- Born: 1892 Sjenica, Ottoman Empire (modern Serbia)
- Died: 1980 (aged 87–88) Adapazarı, Turkey
- Allegiance: Independent State of Croatia; Kingdom of Italy; Nazi Germany; Kingdom of Albania;
- Unit: detachment of Sandžak Muslim militia from Sjenica
- Conflicts: World War II in Yugoslavia Battle of Sjenica;

= Hasan Zvizdić =

Bosniak commander

Hasan Zvizdić (1892–1980) was a Sandžak Muslim commander of a detachment of the collaborationist Muslim militia from Sjenica during the Second World War.
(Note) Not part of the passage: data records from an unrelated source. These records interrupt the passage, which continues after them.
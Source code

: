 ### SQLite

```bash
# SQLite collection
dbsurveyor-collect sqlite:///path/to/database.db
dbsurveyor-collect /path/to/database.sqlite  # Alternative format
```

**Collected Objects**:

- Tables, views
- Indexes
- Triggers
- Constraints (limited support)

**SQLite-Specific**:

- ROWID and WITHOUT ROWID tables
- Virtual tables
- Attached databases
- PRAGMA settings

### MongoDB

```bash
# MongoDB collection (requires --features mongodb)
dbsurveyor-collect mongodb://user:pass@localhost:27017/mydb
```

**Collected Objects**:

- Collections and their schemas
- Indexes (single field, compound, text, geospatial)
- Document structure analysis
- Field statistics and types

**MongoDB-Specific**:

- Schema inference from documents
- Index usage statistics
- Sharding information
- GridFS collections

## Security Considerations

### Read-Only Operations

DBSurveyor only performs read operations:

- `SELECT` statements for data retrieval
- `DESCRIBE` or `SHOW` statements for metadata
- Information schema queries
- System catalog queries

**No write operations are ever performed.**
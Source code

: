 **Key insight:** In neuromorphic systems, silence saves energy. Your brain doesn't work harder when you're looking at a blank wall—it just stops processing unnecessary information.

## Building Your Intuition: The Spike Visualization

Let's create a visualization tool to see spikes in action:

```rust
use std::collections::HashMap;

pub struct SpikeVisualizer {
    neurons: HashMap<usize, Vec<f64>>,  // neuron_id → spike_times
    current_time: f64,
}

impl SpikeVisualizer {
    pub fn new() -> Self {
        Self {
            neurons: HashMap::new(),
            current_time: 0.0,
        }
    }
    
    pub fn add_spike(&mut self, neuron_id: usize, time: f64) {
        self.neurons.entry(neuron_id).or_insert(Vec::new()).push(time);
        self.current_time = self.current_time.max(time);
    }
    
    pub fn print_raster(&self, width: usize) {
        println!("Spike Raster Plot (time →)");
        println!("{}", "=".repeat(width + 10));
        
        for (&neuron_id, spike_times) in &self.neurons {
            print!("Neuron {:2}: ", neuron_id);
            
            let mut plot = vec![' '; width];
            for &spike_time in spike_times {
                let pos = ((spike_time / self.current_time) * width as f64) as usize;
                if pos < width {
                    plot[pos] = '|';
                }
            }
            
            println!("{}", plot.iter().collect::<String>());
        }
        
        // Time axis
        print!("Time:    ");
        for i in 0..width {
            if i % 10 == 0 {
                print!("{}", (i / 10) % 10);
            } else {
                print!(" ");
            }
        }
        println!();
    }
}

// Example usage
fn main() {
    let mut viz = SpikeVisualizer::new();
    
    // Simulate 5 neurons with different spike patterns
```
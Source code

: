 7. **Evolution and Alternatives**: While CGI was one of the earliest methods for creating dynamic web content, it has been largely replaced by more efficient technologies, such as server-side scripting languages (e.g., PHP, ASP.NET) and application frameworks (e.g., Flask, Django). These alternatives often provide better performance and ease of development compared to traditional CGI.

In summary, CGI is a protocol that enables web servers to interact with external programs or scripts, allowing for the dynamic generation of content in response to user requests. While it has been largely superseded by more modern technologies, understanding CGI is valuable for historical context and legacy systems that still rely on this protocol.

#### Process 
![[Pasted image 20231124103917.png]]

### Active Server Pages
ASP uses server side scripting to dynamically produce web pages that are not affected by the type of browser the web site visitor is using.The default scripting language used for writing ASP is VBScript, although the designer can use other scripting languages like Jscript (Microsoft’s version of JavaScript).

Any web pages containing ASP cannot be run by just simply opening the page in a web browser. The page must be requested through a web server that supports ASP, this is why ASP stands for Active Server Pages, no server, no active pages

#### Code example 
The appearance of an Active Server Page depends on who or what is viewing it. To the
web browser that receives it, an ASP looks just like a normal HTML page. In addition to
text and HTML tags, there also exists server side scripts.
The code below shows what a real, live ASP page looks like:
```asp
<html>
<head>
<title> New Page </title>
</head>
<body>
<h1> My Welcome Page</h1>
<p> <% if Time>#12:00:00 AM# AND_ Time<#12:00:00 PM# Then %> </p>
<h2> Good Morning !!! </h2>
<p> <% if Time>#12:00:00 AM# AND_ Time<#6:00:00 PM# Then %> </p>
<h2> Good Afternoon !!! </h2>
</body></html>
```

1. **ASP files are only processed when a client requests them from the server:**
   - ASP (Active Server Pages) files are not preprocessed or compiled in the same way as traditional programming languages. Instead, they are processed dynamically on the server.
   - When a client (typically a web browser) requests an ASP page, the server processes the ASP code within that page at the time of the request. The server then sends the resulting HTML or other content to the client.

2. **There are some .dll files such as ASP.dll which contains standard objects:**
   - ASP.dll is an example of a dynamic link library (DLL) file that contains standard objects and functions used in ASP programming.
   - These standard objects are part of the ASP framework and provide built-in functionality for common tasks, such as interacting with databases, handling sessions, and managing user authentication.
He was the main livestock wholesaler in the region which depended on animal husbandry, thus his influence in Sandžak was strong.

== Early life ==
Zvizdić was born into a prominent Bosniak noble family that originally came from Gacko in Eastern Herzegovina (Bosnia and Herzegovina). In 1917 the house of his family was attacked by Serb resistance who killed his mother and two sisters while his father and many other family members were wounded. This event had a significant influence on his later political and military career. In 1917 he became a member of council of Zeta Banovina.

Zvizdić was a wealthy Muslim whole-trader in Sjenica. He became a city governor and armed many local Muslims organizing them as militia during the war.

== During World War II ==
In December 1941 Zvizdić refused to allow Partisans to capture Sjenica because he was afraid that Chetniks, German and Italian forces would attack Partisans in Sjenica and kill many of its population as well. He explained to Partisans that he had around 5,000 members of Muslim militia under his command and that he would use them against Partisans or Chetniks if they tried to capture Sjenica. According to historian Živković, Zvizdić was actually concerned that his lucrative contracts to supply Italian and German army with livestock would be cancelled if Partisans captured the city.

On 22 December 1941 forces of Muslim militia from Prijepolje, commanded by Sulejman Pačariz, and from Sjenica commanded by Zvizdić successfully repelled the attack of Partisans who tried to capture Sjenica. They were supported by one company from Tutin, commanded by Džemail Koničanin, who joined them based on invitation of Zvizdić. Under orders from Italians, Zvizdić sent them Partisan PoWs through Sulejman Pačariz to Prijepolje, 17 of them would be executed by Italians and 4 exchanged with partisans.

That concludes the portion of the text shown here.